À noter : Cette affiche est conforme à la nouvelle orthographe. Le générique masculin est utilisé sans discrimination et uniquement dans le but d’alléger le texte.
Dans cet article, l’autrice explore la question de savoir si une obligation légale de respecter les pronoms et accords neutres existe en contexte scolaire francophone au Québec. Ille débute par un survol du contexte vécu par les personnes non binaires francophones ainsi que de leurs besoins par rapport au respect des pronoms et accords neutres. Ensuite, ille analyse l’état actuel du droit relativement au harcèlement et à la discrimination envers les personnes trans en contexte scolaire et évalue la plausibilité qu’une obligation de respecter les pronoms et accords neutres soit retenue par les tribunaux québécois. Enfin, à la lumière des limites du droit, elle propose une approche stratégique concernant le respect des pronoms et accords neutres qui met l’accent sur le développement de politiques institutionnelles s’appuyant sur le droit.
Une version de cet article a précédemment paru dans Service Social, Volume 63, Numéro 2, 2017, p. 35–50
La reconnaissance du genre est un signe de respect, en sociétés euroaméricaines. Pensons à la série télévisée états-unienne Scrubs. Dans cette série, le Dr Perry Cox se plait à mégenrer1 le Dr John Dorian — un homme cisgenre2. Perry Cox démontre ainsi son dédain pour John Dorian à coups de pronoms traditionnellement féminins et de prénoms tout aussi habituellement féminins. Loin d’être banale, cette pratique montre le Dr Cox comme une personne cruelle qui harcèle ses employés et crée un environnement de travail toxique pour l’amusement du public. Heureusement, ce n’est qu’un personnage fictif.
Pour les personnes non binaires3, le mégenrage est souvent la norme. Malgré le respect érigé en principe dans les milieux scolaires et malgré les avancées sociales sur le plan des droits trans, le respect des pronoms et accords neutres demeure un obstacle de taille pour les élèves et étudiant·e·s non binaires. La méconnaissance de la grammaire non genrée et des formes épicènes4, 5 ainsi que le manque de consensus sur le sujet dans les communautés trans québécoises ne font qu’aggraver le problème5.
Même si l’écriture non genrée voit une recrudescence d’intérêt ces dernières années5, 6, 7, 8, 9, 10, 11, 7, le français neutre est encore embryonnaire et peu d’intérêt universitaire lui a été réservé.

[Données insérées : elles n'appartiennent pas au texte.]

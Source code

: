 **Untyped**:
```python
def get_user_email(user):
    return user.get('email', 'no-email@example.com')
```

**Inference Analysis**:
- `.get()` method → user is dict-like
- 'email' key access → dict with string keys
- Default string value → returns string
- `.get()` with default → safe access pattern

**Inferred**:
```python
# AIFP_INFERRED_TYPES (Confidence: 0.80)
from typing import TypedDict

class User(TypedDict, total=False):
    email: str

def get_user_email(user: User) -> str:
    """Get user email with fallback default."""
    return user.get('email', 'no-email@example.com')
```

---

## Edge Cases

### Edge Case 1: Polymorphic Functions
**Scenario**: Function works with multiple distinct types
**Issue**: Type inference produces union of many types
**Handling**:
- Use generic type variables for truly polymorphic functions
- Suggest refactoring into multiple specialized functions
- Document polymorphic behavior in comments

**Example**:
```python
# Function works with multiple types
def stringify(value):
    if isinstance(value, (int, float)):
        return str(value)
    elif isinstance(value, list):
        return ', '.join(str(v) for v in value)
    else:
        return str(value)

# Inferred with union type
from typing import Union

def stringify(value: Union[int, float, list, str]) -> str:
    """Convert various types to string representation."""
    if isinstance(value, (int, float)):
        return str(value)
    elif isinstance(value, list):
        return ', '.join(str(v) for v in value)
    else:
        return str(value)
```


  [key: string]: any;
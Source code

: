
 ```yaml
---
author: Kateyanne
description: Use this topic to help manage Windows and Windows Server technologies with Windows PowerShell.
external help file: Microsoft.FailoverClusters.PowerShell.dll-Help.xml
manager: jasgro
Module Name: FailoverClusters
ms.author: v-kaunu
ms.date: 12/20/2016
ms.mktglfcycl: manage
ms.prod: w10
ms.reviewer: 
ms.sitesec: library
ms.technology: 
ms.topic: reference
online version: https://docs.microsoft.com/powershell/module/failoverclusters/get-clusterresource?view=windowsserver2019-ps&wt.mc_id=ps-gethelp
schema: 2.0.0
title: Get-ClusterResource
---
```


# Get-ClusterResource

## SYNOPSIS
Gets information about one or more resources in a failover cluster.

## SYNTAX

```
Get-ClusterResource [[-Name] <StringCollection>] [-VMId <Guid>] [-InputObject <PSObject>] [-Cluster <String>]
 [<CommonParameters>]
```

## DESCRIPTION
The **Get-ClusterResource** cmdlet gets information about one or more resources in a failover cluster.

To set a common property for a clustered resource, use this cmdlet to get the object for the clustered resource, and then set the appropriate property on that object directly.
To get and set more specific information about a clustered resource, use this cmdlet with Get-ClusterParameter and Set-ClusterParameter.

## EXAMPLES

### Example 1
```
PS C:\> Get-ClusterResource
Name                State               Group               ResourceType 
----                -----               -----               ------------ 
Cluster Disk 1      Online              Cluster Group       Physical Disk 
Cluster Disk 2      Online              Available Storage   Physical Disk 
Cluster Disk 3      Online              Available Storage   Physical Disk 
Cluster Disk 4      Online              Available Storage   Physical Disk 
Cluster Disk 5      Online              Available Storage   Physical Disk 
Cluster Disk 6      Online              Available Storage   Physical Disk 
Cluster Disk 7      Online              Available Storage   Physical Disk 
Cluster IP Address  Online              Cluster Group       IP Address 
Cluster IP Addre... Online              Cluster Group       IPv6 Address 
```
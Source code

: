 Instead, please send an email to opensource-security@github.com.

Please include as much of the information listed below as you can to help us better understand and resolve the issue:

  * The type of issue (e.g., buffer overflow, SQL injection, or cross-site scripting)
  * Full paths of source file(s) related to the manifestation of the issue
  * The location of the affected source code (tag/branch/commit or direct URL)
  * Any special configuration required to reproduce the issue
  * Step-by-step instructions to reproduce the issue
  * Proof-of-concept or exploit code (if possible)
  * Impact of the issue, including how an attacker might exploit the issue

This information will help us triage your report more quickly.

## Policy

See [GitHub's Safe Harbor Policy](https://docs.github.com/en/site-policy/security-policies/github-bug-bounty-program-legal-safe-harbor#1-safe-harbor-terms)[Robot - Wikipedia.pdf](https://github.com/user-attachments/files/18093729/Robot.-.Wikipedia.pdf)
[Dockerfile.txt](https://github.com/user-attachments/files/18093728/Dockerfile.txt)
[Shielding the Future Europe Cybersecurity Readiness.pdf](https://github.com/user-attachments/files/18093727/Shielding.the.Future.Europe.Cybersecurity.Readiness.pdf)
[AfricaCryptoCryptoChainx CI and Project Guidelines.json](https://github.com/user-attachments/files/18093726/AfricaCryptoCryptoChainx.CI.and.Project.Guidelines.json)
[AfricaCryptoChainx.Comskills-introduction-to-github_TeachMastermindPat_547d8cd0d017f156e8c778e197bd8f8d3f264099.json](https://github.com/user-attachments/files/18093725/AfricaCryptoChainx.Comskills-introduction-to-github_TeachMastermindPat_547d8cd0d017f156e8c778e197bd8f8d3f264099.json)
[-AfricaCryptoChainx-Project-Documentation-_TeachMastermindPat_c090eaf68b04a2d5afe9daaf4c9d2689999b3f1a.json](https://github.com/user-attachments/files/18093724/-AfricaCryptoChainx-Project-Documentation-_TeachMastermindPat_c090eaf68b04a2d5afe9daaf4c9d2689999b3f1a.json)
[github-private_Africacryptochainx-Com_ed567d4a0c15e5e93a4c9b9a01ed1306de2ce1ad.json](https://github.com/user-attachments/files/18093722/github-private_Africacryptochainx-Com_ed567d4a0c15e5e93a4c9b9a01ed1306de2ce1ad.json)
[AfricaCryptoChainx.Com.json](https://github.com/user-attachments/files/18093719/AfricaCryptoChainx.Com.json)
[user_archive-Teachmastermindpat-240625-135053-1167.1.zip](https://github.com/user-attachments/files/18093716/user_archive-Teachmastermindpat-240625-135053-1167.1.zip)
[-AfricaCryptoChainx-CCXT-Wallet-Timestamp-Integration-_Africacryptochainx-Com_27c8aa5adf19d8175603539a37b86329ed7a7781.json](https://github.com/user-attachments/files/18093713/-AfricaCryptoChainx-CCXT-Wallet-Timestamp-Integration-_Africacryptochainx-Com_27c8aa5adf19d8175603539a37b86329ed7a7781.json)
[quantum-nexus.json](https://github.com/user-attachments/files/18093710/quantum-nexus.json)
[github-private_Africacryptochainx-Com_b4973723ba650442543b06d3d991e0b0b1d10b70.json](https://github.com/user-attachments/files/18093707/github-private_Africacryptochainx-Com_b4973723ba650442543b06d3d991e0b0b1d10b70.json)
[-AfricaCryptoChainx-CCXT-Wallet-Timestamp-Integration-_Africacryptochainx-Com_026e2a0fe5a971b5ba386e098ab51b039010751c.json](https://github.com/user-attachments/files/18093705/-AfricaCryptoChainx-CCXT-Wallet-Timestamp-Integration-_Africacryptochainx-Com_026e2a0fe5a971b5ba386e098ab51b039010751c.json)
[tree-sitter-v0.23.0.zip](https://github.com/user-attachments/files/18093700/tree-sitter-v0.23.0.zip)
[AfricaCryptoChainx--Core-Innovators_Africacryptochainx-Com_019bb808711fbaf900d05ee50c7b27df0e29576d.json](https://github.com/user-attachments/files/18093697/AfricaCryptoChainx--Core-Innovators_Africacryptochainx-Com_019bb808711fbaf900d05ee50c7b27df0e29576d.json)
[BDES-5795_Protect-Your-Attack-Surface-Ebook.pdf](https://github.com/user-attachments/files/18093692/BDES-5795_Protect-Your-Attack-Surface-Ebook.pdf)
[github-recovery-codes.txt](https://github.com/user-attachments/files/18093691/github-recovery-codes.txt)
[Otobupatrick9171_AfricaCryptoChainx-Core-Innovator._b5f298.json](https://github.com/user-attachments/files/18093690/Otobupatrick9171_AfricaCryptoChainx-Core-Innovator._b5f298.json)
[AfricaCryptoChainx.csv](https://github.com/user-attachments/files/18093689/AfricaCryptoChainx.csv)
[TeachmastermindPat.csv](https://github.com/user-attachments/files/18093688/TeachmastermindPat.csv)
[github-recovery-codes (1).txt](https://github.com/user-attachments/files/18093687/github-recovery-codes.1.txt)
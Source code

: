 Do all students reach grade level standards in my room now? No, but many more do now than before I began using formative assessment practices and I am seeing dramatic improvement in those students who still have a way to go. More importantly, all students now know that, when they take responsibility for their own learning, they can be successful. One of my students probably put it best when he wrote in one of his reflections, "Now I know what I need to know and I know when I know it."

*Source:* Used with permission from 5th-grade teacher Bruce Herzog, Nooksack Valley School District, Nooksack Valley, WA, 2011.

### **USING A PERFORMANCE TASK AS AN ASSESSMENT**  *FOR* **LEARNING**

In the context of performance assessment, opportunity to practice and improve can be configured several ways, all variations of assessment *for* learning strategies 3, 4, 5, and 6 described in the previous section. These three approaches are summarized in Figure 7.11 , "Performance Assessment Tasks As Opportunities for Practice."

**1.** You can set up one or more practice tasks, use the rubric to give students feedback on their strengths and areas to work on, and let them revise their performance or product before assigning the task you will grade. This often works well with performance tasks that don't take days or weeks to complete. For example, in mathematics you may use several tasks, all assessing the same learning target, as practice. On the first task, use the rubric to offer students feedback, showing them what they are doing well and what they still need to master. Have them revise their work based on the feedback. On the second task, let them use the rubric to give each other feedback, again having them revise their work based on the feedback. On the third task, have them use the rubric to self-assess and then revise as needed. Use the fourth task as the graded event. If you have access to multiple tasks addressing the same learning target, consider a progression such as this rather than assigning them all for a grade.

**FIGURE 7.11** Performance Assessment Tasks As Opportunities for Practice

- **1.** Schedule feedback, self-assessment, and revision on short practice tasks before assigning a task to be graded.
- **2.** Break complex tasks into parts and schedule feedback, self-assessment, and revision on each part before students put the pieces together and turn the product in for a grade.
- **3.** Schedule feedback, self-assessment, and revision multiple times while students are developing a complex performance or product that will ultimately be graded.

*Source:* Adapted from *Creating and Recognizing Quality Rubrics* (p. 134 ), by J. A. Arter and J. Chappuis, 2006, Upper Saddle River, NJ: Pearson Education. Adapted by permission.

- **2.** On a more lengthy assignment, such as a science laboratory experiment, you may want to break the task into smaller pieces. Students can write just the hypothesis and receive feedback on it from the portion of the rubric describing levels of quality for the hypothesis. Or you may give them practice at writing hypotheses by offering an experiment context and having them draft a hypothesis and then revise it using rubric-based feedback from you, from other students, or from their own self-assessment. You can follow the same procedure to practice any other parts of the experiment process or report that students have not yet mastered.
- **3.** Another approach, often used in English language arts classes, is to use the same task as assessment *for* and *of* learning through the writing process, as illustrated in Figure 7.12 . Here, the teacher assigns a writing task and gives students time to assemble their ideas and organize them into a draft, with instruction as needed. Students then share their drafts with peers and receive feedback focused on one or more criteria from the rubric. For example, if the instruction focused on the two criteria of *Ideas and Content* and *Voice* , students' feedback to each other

L’anglais, au contraire, peut facilement être utilisé de façon neutre en empruntant le pronom « they ». Peu de travaux académiques s’appliquent à la situation franco-québécoise, les travaux anglophones oubliant leur spécificité linguistique, alors que les travaux francophones s’intéressent peu aux réalités trans12.
Peut-on parler d’une obligation de respecter les pronoms et accords neutres dans un contexte où la majorité des mots sont genrés et où aucune piste de solution ne fait encore l’objet d’un consensus communautaire? Est-ce que les droits des personnes trans sont circonscrits par l’aisance linguistique? Quel rôle ont et peuvent prendre les politiques institutionnelles par rapport au respect des personnes non binaires? Dans le présent article, je tenterai de répondre à ces questions.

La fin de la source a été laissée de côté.